Tune Therapeutics is developing a CRISPR-based platform, called TEMPO, that targets these epigenetic marks to control gene expression, rather than editing the genes themselves. The idea is that this will allow them to influence the proteins that play a pivotal role in our health, without the risk of permanent off-target effects.

What’s new? Tune’s first major test for TEMPO is the PCSK9 gene. Reducing the expression of this gene or blocking its effect lowers LDL (“bad”) cholesterol in people, but the only FDA-approved PCSK9 inhibitor drugs are injections that must be administered regularly, are expensive, and can have side effects.

Biotech startup Verve Therapeutics is using a CRISPR-based therapy, called “base editing,” to permanently turn off the PCSK9 gene by swapping out a single letter of DNA. In monkeys, it slashed LDL-C levels by 70% in two weeks, and the effect appeared to last indefinitely — suggesting it could be a lifetime cure for high cholesterol. 

Verve is now running a human clinical trial in New Zealand and the UK, but it has had trouble getting FDA approval to start it in the US, in part because of concerns about potential off-target edits.

“It does really look like they were able to silence that gene in a very long-term way.”

David Segal

Tune is hoping to achieve a similar effect on LDL without permanently altering DNA.

After successful tests in rodents, Tune researchers administered a single dose of their TEMPO treatment to three monkeys intravenously. After 120 days, the levels of LDL-C in the monkeys’ blood had fallen by 56%.

According to Tune, this is the first example of anyone successfully editing the epigenome of a non-human primate.

“This Tune data looks beautiful,” David Segal, a gene-editing researcher at UC Davis, who was not involved in the study, told STAT News. “It does really look like they were able to silence that gene in a very long-term way and they were able to see clinical benefits from that.”

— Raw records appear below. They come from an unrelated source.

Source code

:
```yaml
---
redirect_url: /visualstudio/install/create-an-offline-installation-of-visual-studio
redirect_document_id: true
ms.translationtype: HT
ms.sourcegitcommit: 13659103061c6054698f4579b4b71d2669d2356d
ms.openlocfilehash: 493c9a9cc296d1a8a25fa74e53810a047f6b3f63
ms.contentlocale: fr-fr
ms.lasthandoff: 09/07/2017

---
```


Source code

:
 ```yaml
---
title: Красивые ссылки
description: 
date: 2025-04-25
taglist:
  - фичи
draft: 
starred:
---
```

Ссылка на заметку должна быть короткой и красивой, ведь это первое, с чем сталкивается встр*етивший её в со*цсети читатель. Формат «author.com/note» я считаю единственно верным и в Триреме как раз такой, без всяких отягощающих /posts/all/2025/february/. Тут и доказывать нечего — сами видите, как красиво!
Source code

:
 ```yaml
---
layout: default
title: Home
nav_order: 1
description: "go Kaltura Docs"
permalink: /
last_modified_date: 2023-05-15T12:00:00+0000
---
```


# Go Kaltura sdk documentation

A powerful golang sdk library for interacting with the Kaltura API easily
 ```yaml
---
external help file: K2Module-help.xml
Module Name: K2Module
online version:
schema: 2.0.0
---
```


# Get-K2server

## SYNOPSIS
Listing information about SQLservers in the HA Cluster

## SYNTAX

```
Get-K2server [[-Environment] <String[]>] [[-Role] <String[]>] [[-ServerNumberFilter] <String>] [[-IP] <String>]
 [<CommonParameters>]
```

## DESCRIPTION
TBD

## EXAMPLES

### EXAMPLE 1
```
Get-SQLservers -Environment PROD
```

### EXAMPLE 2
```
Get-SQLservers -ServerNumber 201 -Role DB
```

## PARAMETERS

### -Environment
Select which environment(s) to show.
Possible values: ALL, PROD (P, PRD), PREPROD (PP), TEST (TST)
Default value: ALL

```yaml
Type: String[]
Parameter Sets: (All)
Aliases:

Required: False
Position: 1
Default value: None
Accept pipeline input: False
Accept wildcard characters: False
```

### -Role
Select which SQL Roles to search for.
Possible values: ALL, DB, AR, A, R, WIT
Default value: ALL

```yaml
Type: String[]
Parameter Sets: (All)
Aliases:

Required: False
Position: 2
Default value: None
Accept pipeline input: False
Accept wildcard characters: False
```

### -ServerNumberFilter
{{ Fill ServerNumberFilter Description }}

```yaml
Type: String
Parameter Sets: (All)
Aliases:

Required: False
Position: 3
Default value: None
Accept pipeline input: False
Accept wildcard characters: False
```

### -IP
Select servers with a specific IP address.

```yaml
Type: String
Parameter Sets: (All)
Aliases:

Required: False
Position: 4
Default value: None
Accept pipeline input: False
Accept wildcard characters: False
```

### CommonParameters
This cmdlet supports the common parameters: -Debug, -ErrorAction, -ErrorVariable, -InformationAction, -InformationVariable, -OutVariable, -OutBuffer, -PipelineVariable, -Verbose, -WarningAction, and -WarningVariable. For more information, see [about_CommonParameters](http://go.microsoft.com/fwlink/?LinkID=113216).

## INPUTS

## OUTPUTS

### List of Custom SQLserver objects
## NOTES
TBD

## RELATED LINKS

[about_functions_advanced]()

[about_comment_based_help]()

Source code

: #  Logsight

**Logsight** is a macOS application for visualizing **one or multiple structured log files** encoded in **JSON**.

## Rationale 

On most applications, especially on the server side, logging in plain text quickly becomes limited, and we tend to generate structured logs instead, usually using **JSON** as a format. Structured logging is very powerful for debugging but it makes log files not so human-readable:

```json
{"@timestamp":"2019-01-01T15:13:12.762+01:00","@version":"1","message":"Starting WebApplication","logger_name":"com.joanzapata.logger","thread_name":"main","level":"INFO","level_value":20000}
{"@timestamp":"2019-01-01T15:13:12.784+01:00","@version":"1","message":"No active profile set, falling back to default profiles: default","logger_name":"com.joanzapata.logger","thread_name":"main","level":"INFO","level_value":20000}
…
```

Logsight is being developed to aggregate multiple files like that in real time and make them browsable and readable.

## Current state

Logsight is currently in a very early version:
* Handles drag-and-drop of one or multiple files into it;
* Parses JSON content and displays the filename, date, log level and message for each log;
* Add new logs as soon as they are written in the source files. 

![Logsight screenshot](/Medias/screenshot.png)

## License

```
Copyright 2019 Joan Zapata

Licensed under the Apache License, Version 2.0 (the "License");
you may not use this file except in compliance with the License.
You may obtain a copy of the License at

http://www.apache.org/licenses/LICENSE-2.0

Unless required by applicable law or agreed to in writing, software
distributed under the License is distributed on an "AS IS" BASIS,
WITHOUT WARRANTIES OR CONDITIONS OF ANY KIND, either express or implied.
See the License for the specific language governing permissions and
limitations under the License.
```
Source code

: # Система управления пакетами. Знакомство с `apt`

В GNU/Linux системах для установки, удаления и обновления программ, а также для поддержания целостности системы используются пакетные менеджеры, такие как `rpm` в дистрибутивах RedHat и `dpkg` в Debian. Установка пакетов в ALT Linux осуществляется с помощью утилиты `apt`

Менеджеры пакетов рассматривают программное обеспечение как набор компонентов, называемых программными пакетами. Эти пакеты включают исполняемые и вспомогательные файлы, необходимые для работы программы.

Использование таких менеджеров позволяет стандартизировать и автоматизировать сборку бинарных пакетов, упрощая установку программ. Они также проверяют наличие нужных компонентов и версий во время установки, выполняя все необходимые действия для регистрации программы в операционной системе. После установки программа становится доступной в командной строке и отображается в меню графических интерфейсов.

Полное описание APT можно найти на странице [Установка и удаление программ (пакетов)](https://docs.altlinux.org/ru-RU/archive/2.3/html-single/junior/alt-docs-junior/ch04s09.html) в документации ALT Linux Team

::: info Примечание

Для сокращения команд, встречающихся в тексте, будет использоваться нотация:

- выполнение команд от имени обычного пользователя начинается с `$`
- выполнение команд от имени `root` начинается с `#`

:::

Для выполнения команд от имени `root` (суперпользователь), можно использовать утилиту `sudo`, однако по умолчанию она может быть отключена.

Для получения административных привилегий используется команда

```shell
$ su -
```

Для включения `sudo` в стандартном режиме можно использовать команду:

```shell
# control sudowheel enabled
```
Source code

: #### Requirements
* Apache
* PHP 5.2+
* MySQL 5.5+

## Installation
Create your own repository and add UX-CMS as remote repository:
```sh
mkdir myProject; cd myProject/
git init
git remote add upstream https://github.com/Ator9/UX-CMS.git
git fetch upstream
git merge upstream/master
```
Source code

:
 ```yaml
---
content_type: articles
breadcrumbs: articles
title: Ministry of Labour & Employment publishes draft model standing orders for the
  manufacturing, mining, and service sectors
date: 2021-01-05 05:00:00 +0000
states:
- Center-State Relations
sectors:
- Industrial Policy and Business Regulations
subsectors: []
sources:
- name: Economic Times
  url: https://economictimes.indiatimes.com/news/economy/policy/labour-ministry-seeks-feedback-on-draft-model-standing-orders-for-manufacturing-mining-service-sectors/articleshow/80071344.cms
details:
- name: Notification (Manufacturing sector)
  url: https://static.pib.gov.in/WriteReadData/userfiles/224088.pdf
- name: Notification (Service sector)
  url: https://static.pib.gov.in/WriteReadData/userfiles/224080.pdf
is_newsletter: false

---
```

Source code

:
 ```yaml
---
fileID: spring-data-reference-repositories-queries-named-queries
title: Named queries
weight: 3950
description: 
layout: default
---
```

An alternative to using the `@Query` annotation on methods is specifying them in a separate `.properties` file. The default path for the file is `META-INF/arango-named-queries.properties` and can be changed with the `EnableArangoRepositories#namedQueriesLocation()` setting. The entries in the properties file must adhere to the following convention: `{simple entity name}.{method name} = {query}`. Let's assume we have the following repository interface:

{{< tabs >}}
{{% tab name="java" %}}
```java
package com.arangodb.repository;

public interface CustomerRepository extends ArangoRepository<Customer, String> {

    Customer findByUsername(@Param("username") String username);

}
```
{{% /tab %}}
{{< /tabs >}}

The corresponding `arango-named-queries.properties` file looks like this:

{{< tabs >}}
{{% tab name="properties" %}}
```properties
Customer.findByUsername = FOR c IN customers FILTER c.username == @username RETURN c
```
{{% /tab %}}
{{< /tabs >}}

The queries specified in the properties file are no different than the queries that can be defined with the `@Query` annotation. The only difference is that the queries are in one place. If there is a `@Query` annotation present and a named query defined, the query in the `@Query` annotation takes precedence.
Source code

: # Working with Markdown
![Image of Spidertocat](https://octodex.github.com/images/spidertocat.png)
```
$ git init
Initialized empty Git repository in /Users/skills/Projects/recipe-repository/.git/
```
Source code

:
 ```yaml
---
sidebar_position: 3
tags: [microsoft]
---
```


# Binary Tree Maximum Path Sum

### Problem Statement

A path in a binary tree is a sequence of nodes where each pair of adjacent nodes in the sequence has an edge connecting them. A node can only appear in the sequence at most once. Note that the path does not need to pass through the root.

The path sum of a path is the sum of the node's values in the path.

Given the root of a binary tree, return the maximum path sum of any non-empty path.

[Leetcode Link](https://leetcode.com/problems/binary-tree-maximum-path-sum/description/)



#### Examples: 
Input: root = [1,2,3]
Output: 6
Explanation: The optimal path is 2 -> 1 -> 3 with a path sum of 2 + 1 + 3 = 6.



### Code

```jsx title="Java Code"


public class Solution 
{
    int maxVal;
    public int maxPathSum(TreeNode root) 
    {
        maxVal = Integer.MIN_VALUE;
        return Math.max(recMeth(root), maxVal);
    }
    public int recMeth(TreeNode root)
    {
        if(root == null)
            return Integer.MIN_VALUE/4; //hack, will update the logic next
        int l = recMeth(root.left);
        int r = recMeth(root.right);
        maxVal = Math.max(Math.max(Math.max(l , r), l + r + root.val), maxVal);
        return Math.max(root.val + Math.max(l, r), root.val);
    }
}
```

The treatment could be a one-and-done alternative to costly PCSK9 inhibitors.

Looking ahead: Tune’s monkey study is ongoing, and while it’s possible the changes in the animals’ protein levels could be permanent, they also might not be. 

“There might be transcription factors or other forces that will try to counteract the kinds of changes we make,” Segal said of epigenetic editing. 

If the effect does seem to be long-lasting, the treatment could be a one-and-done alternative to costly PCSK9 inhibitors and might have an easier time getting approval than permanent gene editing. That’s if Tune decides to pursue clinical trials — it’s possible the company might first use the technique to target a disease for which there isn’t already a treatment available first.

“This data is highly encouraging for the field, as it presents a broad proof-of-concept for liver-directed epi-editing and attests to the potential for genetic tuning to unlock common disease and regenerative medicine,” said CEO Matt Kane.